(Work to complete):
Check each line of the listing, and copy it if it contains the word "latte".

(Material for this task):
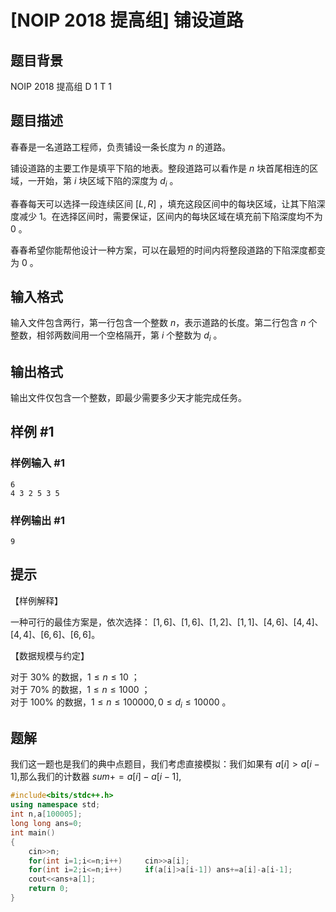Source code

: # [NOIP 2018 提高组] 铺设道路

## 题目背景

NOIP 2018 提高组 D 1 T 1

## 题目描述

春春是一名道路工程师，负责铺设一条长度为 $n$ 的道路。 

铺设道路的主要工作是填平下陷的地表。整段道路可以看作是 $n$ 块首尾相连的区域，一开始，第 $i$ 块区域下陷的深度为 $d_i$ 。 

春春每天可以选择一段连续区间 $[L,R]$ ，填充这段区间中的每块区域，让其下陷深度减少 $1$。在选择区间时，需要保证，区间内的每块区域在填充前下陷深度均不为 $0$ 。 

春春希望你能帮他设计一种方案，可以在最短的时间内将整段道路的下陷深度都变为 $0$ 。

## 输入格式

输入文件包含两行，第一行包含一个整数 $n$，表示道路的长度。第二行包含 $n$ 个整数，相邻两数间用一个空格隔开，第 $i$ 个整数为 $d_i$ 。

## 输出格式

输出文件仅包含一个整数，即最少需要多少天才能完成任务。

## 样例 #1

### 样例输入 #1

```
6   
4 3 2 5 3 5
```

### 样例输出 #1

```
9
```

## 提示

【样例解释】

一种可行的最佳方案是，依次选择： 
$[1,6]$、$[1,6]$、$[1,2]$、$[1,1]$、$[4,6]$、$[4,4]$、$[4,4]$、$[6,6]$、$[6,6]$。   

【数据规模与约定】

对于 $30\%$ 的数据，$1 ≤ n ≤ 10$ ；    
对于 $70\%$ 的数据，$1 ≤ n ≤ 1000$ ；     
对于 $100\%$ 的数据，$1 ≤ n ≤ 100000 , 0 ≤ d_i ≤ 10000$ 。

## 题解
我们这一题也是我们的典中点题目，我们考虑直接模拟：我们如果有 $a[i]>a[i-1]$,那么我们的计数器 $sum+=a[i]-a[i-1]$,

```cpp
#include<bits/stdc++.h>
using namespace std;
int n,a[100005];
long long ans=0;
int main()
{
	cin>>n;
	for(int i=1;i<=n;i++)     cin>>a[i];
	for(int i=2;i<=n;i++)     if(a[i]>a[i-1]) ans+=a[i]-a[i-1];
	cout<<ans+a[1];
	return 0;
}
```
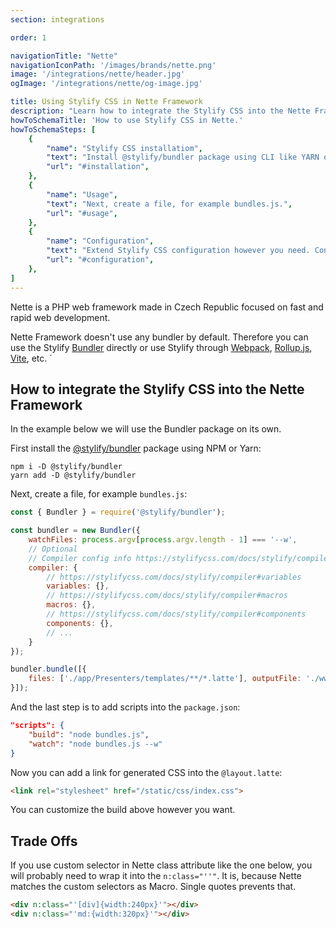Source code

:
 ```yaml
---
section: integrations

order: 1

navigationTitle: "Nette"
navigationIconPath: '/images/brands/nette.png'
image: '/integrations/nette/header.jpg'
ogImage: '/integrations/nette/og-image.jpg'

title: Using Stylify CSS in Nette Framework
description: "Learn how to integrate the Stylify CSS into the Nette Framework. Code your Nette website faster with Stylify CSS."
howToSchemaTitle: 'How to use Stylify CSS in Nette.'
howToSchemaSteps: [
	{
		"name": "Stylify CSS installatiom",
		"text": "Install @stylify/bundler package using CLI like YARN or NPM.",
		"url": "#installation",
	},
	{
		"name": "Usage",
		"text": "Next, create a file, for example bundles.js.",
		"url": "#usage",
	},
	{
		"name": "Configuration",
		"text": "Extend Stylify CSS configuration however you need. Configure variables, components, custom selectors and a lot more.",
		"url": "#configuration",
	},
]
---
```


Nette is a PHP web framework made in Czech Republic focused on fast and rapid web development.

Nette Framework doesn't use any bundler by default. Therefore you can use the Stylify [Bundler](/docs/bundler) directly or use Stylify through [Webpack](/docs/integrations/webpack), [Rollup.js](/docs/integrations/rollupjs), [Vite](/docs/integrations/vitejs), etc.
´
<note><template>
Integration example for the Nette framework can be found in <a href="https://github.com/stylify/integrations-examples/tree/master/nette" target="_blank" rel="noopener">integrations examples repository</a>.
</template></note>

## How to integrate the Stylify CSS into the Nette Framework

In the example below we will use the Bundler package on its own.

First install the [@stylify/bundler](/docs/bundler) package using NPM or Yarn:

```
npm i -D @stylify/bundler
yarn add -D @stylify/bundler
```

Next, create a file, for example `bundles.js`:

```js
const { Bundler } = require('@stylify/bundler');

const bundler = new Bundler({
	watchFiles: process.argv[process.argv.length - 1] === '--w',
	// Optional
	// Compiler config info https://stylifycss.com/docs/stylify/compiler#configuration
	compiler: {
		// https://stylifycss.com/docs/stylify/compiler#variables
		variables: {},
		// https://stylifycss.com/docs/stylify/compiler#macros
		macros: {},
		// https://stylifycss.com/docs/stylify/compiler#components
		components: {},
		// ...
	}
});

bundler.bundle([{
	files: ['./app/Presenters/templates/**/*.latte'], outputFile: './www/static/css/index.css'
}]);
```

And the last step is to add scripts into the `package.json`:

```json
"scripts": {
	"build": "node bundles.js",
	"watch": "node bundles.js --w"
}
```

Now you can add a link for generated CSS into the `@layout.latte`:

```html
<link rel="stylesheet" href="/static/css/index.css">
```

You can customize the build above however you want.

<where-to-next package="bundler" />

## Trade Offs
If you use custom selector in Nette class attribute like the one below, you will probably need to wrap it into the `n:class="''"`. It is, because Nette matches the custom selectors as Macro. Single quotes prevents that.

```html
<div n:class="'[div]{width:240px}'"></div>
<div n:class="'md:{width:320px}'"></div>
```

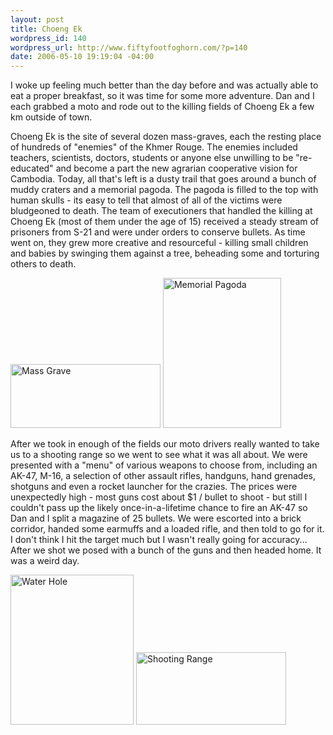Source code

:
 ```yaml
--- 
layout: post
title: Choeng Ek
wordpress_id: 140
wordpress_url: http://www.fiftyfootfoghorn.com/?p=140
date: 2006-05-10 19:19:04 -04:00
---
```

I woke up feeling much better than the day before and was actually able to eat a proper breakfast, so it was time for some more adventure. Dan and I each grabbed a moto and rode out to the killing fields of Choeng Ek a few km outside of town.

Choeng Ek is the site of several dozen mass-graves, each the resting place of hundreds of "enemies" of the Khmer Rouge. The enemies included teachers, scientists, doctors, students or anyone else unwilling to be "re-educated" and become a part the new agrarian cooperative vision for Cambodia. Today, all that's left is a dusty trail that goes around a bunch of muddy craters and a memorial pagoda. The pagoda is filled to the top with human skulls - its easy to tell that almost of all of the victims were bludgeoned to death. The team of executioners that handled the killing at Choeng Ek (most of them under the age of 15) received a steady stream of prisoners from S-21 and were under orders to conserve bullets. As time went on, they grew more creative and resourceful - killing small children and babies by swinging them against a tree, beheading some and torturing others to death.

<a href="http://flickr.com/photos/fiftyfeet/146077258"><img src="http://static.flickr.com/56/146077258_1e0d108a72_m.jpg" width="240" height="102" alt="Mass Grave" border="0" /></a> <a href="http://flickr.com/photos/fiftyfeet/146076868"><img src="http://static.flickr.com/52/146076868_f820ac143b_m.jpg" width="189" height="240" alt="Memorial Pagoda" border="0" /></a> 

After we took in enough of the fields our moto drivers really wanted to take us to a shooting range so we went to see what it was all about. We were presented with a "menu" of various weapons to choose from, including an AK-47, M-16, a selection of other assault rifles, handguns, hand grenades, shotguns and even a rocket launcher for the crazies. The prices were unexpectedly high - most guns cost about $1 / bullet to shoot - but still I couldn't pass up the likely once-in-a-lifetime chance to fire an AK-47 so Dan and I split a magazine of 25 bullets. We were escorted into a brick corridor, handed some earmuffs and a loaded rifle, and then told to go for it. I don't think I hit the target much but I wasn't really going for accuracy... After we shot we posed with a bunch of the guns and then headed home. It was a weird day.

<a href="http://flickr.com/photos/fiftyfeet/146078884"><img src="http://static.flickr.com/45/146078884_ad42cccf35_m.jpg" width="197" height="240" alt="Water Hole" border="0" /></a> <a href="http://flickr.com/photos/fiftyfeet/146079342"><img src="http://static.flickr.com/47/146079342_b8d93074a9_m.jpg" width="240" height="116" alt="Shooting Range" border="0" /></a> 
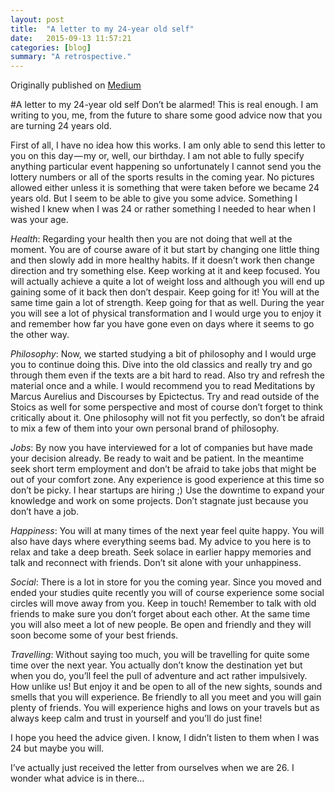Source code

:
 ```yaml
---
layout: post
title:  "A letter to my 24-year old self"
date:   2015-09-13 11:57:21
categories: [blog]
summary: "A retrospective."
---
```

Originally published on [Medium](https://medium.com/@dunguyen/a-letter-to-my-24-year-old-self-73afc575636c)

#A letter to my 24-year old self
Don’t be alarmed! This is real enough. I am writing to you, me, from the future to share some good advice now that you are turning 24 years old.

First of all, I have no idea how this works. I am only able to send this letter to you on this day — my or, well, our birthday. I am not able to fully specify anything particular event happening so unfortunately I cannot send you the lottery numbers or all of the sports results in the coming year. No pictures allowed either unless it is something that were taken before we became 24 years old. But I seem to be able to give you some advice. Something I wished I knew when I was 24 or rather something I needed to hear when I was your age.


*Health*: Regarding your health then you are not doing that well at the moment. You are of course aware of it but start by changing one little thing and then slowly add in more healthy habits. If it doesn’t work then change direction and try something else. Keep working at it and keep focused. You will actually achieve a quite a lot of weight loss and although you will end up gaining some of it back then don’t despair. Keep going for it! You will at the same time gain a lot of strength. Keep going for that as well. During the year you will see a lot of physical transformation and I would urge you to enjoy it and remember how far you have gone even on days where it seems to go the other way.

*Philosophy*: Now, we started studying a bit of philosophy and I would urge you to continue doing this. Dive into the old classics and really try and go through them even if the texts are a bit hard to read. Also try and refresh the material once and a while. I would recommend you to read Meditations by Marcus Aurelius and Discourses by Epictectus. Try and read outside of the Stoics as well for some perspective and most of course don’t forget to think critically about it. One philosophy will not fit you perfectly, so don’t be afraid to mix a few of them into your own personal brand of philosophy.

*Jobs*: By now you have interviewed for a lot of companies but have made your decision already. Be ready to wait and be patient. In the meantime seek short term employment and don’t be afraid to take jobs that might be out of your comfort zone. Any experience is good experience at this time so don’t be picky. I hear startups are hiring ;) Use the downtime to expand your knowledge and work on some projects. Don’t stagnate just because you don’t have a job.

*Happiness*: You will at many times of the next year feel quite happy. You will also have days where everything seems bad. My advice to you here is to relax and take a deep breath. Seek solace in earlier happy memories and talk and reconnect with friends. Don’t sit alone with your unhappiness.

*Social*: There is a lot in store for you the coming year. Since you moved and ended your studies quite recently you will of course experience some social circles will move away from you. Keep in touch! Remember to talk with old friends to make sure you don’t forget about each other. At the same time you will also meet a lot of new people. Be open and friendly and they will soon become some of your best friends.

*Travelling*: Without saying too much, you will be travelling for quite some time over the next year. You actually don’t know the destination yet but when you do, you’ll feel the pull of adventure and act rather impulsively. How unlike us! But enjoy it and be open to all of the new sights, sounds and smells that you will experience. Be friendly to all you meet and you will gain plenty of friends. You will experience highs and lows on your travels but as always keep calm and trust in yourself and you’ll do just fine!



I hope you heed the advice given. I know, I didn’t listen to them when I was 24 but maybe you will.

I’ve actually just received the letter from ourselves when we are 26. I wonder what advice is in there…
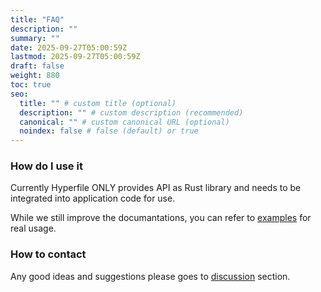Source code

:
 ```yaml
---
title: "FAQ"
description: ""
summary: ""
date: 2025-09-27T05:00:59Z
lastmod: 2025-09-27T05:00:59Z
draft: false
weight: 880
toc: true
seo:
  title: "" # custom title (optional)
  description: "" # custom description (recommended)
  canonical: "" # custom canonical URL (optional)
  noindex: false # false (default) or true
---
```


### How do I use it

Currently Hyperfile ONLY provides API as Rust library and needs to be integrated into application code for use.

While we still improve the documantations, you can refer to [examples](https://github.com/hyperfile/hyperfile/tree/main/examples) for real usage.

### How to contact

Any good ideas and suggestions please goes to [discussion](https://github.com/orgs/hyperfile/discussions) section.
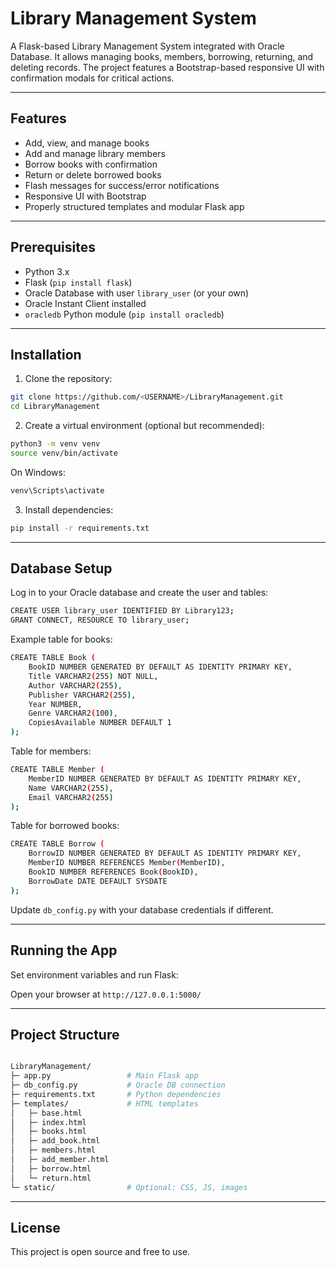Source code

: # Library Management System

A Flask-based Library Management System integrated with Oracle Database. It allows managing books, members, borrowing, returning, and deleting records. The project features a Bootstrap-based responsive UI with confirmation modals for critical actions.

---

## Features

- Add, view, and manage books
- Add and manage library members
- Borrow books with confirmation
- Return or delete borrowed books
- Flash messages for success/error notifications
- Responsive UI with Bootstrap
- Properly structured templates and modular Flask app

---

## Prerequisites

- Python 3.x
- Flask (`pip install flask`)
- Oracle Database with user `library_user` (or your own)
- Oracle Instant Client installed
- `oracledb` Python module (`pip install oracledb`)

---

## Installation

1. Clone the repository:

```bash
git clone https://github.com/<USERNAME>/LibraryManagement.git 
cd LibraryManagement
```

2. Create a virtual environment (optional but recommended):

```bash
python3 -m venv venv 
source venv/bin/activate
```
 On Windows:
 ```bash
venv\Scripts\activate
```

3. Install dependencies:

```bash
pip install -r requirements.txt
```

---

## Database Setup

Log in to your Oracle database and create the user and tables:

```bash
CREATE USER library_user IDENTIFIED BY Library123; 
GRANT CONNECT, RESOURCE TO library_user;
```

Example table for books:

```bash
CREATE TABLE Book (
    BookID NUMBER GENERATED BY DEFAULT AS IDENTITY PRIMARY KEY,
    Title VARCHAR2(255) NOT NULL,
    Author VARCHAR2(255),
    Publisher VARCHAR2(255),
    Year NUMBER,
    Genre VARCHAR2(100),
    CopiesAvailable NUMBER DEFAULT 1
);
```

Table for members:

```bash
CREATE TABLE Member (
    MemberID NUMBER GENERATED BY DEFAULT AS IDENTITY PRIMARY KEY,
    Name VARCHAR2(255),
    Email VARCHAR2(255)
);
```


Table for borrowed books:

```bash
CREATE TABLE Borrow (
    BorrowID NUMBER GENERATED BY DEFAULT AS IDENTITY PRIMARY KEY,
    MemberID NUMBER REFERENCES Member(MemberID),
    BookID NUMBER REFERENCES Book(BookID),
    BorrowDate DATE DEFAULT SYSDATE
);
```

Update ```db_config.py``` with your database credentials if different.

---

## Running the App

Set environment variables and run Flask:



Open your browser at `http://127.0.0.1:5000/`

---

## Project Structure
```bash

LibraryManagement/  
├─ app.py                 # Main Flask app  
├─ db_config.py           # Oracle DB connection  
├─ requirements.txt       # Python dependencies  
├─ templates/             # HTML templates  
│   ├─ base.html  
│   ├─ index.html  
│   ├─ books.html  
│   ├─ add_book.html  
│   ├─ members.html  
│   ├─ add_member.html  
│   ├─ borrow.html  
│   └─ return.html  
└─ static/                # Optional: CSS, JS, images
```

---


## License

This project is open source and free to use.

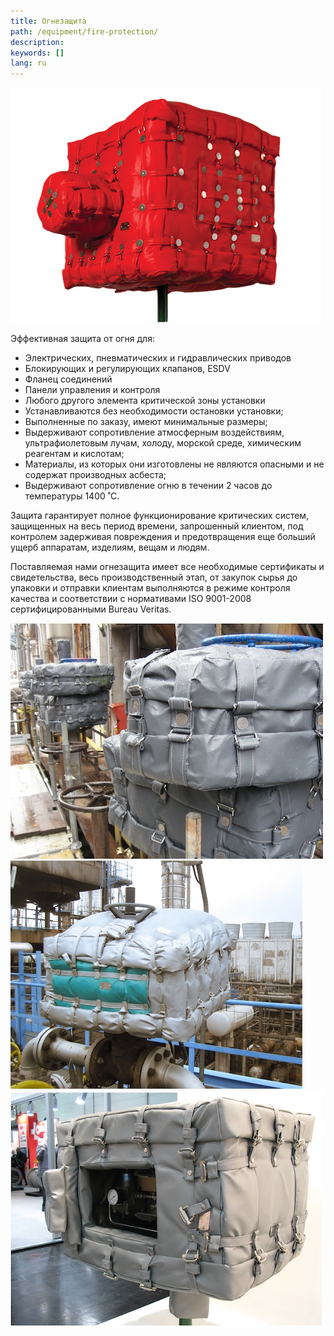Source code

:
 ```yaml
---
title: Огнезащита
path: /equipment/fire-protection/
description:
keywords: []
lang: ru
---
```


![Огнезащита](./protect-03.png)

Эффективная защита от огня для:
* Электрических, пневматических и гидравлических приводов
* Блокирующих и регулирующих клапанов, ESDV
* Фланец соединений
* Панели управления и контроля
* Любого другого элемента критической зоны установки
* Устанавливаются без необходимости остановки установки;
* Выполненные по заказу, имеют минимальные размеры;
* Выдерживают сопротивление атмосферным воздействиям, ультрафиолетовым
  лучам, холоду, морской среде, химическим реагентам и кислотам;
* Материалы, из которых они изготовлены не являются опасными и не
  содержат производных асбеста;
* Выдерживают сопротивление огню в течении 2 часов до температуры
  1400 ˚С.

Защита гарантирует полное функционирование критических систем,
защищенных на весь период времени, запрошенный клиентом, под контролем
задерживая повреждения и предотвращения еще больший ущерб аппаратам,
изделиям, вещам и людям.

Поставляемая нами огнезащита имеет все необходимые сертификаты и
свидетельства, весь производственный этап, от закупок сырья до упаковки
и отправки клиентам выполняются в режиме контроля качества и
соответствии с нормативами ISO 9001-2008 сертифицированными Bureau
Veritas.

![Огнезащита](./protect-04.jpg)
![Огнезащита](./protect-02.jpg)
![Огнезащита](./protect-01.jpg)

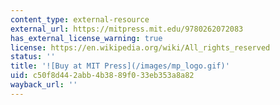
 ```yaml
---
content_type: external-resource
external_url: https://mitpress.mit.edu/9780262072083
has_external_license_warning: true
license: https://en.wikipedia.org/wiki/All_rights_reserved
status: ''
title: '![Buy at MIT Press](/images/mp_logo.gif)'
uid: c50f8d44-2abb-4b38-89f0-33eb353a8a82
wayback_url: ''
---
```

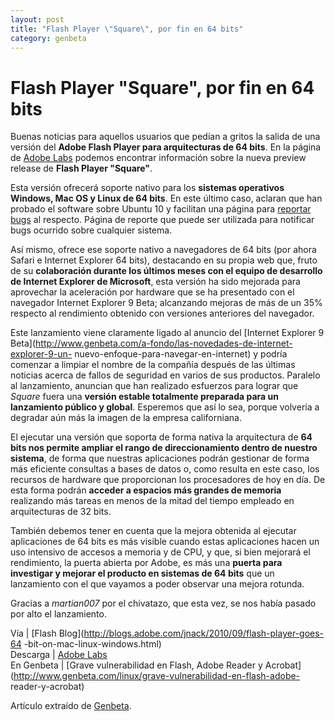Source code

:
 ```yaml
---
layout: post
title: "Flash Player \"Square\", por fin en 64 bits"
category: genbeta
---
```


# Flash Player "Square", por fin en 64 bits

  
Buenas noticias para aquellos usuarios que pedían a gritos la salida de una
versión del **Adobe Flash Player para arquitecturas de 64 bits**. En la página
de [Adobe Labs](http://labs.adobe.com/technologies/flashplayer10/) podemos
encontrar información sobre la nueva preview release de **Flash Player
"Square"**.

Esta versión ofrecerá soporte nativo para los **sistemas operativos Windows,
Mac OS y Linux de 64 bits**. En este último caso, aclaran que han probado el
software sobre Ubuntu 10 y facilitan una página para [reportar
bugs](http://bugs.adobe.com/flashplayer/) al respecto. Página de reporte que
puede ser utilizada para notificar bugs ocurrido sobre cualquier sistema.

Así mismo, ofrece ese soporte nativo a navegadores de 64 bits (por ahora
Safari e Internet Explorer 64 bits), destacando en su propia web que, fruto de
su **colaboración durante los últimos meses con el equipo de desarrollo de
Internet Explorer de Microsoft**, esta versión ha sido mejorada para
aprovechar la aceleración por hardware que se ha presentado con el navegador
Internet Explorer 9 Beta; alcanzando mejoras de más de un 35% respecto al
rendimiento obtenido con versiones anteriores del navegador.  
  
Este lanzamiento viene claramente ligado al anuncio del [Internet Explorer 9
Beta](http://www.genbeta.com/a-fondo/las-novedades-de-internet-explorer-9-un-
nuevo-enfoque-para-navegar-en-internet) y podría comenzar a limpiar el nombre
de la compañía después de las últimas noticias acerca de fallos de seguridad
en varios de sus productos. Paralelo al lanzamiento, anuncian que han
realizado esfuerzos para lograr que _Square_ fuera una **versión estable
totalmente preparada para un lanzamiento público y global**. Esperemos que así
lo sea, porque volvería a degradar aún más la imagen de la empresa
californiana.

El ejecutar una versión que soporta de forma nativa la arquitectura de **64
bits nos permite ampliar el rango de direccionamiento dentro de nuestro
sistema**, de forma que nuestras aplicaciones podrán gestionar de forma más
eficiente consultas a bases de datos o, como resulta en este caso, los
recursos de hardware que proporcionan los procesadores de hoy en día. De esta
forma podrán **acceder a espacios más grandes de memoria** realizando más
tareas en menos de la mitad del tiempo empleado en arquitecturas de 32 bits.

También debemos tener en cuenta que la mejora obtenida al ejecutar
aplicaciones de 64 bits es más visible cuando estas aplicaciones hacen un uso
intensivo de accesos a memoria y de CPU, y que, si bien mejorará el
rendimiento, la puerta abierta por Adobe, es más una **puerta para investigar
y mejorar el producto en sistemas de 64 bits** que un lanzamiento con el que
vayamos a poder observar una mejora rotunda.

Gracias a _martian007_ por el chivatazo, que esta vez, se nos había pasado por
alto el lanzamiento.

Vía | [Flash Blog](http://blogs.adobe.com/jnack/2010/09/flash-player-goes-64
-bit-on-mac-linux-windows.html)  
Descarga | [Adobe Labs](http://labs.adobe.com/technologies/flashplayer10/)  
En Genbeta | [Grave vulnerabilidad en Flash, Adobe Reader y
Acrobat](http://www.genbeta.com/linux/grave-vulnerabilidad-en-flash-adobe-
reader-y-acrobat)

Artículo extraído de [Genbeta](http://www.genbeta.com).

(Answer to this problem):
	files: ['./app/Presenters/templates/**/*.latte'], outputFile: './www/static/css/index.css'
Now you can add a link for generated CSS into the `@layout.latte`:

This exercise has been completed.